JS: At the end of my freshman year at UNO (before I transferred to U of Iowa), I got super drunk at a professor’s house.  I was so drunk that I threw up in her roses. I had to be carried out of the party. Luckily I was 20, so I recovered very quickly.

 

AS: Pump up song?

JS: Queen Bitch by Bowie

Simple Song by The Shins

Water Fountain by TuneYards

 

AS: What advice would you give to someone who is lost?

JS: Not sure.  That’s tough. I used to hand advice willy nilly but have stopped that in recent years.  I’ve tried to get better at listening and offering this - comfort and companionship. I’m too quick to think I know best…….I might but what if I don’t?  So I wait and listen. When I do offer advice, it is very specific. Like suggestions of things to try or I tell them about the Pizza. I’m not kidding.

 

AS: Do you have a mantra or words to live by?

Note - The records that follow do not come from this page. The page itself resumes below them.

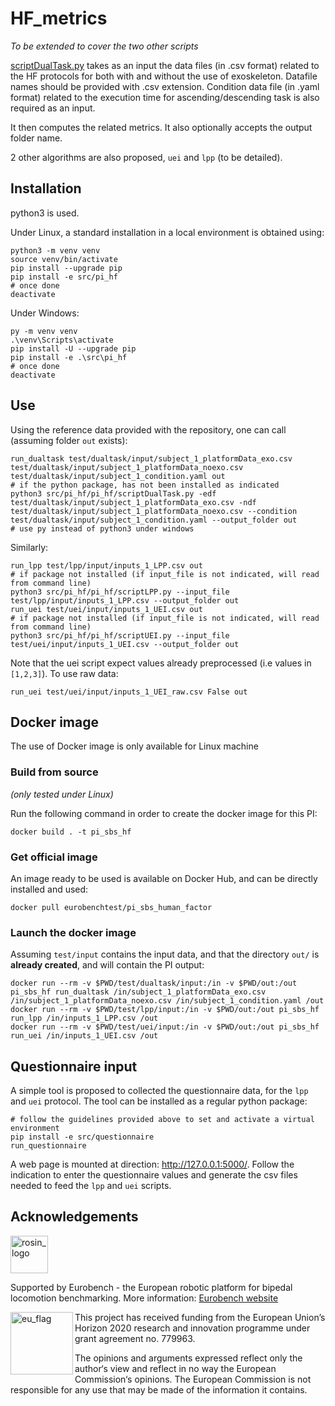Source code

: # HF_metrics

_To be extended to cover the two other scripts_

[scriptDualTask.py](src/pi_hf/scriptDualTask.py) takes as an input the data files (in .csv format) related to the HF protocols for both with and without the use of exoskeleton.
Datafile names should be provided with .csv extension.
Condition data file (in .yaml format) related to the execution time for ascending/descending task is also required as an input.

It then computes the related metrics.
It also optionally accepts the output folder name.

2 other algorithms are also proposed, `uei` and `lpp` (to be detailed).

## Installation

python3 is used.

Under Linux, a standard installation in a local environment is obtained using:

```term
python3 -m venv venv
source venv/bin/activate
pip install --upgrade pip
pip install -e src/pi_hf
# once done
deactivate
```

Under Windows:

```term
py -m venv venv
.\venv\Scripts\activate
pip install -U --upgrade pip
pip install -e .\src\pi_hf
# once done
deactivate
```

## Use

Using the reference data provided with the repository, one can call (assuming folder `out` exists):

```console
run_dualtask test/dualtask/input/subject_1_platformData_exo.csv test/dualtask/input/subject_1_platformData_noexo.csv test/dualtask/input/subject_1_condition.yaml out
# if the python package, has not been installed as indicated
python3 src/pi_hf/pi_hf/scriptDualTask.py -edf test/dualtask/input/subject_1_platformData_exo.csv -ndf test/dualtask/input/subject_1_platformData_noexo.csv --condition test/dualtask/input/subject_1_condition.yaml --output_folder out
# use py instead of python3 under windows
```

Similarly:

```console
run_lpp test/lpp/input/inputs_1_LPP.csv out
# if package not installed (if input_file is not indicated, will read from command line)
python3 src/pi_hf/pi_hf/scriptLPP.py --input_file test/lpp/input/inputs_1_LPP.csv --output_folder out
run_uei test/uei/input/inputs_1_UEI.csv out
# if package not installed (if input_file is not indicated, will read from command line)
python3 src/pi_hf/pi_hf/scriptUEI.py --input_file test/uei/input/inputs_1_UEI.csv --output_folder out
```

Note that the uei script expect values already preprocessed (i.e values in `[1,2,3]`).
To use raw data:

```console
run_uei test/uei/input/inputs_1_UEI_raw.csv False out
```

## Docker image

The use of Docker image is only available for Linux machine
### Build from source

_(only tested under Linux)_

Run the following command in order to create the docker image for this PI:

```console
docker build . -t pi_sbs_hf
```

### Get official image

An image ready to be used is available on Docker Hub, and can be directly installed and used:

```console
docker pull eurobenchtest/pi_sbs_human_factor
```

### Launch the docker image

Assuming `test/input` contains the input data, and that the directory `out/` is **already created**, and will contain the PI output:

```shell
docker run --rm -v $PWD/test/dualtask/input:/in -v $PWD/out:/out pi_sbs_hf run_dualtask /in/subject_1_platformData_exo.csv /in/subject_1_platformData_noexo.csv /in/subject_1_condition.yaml /out
docker run --rm -v $PWD/test/lpp/input:/in -v $PWD/out:/out pi_sbs_hf run_lpp /in/inputs_1_LPP.csv /out
docker run --rm -v $PWD/test/uei/input:/in -v $PWD/out:/out pi_sbs_hf run_uei /in/inputs_1_UEI.csv /out
```

## Questionnaire input

A simple tool is proposed to collected the questionnaire data, for the `lpp` and `uei` protocol.
The tool can be installed as a regular python package:

```term
# follow the guidelines provided above to set and activate a virtual environment
pip install -e src/questionnaire
run_questionnaire
```

A web page is mounted at direction: http://127.0.0.1:5000/.
Follow the indication to enter the questionnaire values and generate the csv files needed to feed the `lpp` and `uei` scripts.

## Acknowledgements

<a href="http://eurobench2020.eu">
  <img src="http://eurobench2020.eu/wp-content/uploads/2018/06/cropped-logoweb.png"
       alt="rosin_logo" height="60" >
</a>

Supported by Eurobench - the European robotic platform for bipedal locomotion benchmarking.
More information: [Eurobench website][eurobench_website]

<img src="http://eurobench2020.eu/wp-content/uploads/2018/02/euflag.png"
     alt="eu_flag" width="100" align="left" >

This project has received funding from the European Union’s Horizon 2020
research and innovation programme under grant agreement no. 779963.

The opinions and arguments expressed reflect only the author‘s view and
reflect in no way the European Commission‘s opinions.
The European Commission is not responsible for any use that may be made
of the information it contains.

[eurobench_logo]: http://eurobench2020.eu/wp-content/uploads/2018/06/cropped-logoweb.png
[eurobench_website]: http://eurobench2020.eu "Go to website"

JS: Everyone is doing their best.

Nutz in the Butz - said when stuff is out of whack or I really like something

I don’t know.

 

AS: What gives you meaning?

JS: My work, my relationship with Larrance, my relationship with my Mom, friends, my cat.

 

AS: What do you struggle with?

JS: Worry and jealousy.  I worry about stuff when I really don’t need to.  This ebbs and flows but it’s bad when I’m stressed/tired which is, of course, the worst time to worry.  Sometimes the result is insomnia…..my mind goes a million miles an hour….not even stopping on any thought, just like a microfiche machine.  Then I get jealous of others who in my perception seem not as worried/burdened as me. This is a dangerous path down which to travel. I fucking hate it.  Sometimes I get halfway down the path and I have to worked hard to turn around.

 

AS: What is success to you?

JS: Being happy.

 

AS: What are you working on that you’re geeked out about?

JS: I’m pretty geeked about long form improv again.  I’ve returned to it this winter. I forgot how much I loved it.  When it works, it is the best thing ever.

 

Also, I’m geeked on acting.  I got to do a comedic role (La Fou in Beauty & the Beast) and a dramatic role (Soccer Mom in The Wolves) and both were an exceptional amount of fun.  

 

AS: Anything else?

JS: Nachos are the perfect food.

 

  1. What question would you add to this?

 

Do you have a pre-show or pre-creation ritual?

 

I do.  I play a video game and completely disconnect for 15 minutes.  Then reconnect with everyone in an intentional way - i.e. warm-up’s, engaging in a check-in of some kind with each person.